◆ Exercise directions
Restate all of the data below word for word.

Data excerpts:

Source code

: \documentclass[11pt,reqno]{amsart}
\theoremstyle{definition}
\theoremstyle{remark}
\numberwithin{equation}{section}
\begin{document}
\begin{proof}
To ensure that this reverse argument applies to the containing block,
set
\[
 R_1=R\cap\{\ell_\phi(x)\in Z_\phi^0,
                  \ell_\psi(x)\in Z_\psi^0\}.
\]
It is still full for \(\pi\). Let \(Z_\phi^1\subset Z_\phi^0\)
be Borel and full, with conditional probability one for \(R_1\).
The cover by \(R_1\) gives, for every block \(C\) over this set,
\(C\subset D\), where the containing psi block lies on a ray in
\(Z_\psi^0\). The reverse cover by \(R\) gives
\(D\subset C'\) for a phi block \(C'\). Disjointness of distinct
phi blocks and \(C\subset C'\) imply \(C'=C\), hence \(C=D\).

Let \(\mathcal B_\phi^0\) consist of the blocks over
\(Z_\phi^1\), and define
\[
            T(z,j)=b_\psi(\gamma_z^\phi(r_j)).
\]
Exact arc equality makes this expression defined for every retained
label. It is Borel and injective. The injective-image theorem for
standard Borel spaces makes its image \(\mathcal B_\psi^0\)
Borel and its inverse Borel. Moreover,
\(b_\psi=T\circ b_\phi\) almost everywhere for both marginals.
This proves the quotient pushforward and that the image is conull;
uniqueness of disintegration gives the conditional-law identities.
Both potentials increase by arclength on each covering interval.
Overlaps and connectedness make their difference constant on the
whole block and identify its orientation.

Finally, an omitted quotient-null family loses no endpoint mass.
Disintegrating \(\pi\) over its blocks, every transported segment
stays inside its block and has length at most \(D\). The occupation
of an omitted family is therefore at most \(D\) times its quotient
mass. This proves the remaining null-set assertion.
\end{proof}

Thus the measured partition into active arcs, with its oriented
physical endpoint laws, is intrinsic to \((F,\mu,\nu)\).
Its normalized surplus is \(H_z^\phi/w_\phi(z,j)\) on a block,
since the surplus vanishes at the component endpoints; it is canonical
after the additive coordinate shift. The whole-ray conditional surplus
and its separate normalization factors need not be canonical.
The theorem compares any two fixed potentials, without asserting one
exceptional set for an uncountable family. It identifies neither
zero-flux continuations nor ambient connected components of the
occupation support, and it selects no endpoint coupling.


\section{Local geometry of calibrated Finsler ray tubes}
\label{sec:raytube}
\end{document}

◆ Result of the exercise
Source code

: \documentclass[11pt,reqno]{amsart}
\theoremstyle{definition}
\theoremstyle{remark}
\numberwithin{equation}{section}
\begin{document}
\begin{proof}
To ensure that this reverse argument applies to the containing block,
set
\[
 R_1=R\cap\{\ell_\phi(x)\in Z_\phi^0,
                  \ell_\psi(x)\in Z_\psi^0\}.
\]
It is still full for \(\pi\). Let \(Z_\phi^1\subset Z_\phi^0\)
be Borel and full, with conditional probability one for \(R_1\).
The cover by \(R_1\) gives, for every block \(C\) over this set,
\(C\subset D\), where the containing psi block lies on a ray in
\(Z_\psi^0\). The reverse cover by \(R\) gives
\(D\subset C'\) for a phi block \(C'\). Disjointness of distinct
phi blocks and \(C\subset C'\) imply \(C'=C\), hence \(C=D\).

Let \(\mathcal B_\phi^0\) consist of the blocks over
\(Z_\phi^1\), and define
\[
            T(z,j)=b_\psi(\gamma_z^\phi(r_j)).
\]
Exact arc equality makes this expression defined for every retained
label. It is Borel and injective. The injective-image theorem for
standard Borel spaces makes its image \(\mathcal B_\psi^0\)
Borel and its inverse Borel. Moreover,
\(b_\psi=T\circ b_\phi\) almost everywhere for both marginals.
This proves the quotient pushforward and that the image is conull;
uniqueness of disintegration gives the conditional-law identities.
Both potentials increase by arclength on each covering interval.
Overlaps and connectedness make their difference constant on the
whole block and identify its orientation.

Finally, an omitted quotient-null family loses no endpoint mass.
Disintegrating \(\pi\) over its blocks, every transported segment
stays inside its block and has length at most \(D\). The occupation
of an omitted family is therefore at most \(D\) times its quotient
mass. This proves the remaining null-set assertion.
\end{proof}

Thus the measured partition into active arcs, with its oriented
physical endpoint laws, is intrinsic to \((F,\mu,\nu)\).
Its normalized surplus is \(H_z^\phi/w_\phi(z,j)\) on a block,
since the surplus vanishes at the component endpoints; it is canonical
after the additive coordinate shift. The whole-ray conditional surplus
and its separate normalization factors need not be canonical.
The theorem compares any two fixed potentials, without asserting one
exceptional set for an uncountable family. It identifies neither
zero-flux continuations nor ambient connected components of the
occupation support, and it selects no endpoint coupling.


\section{Local geometry of calibrated Finsler ray tubes}
\label{sec:raytube}
\end{document}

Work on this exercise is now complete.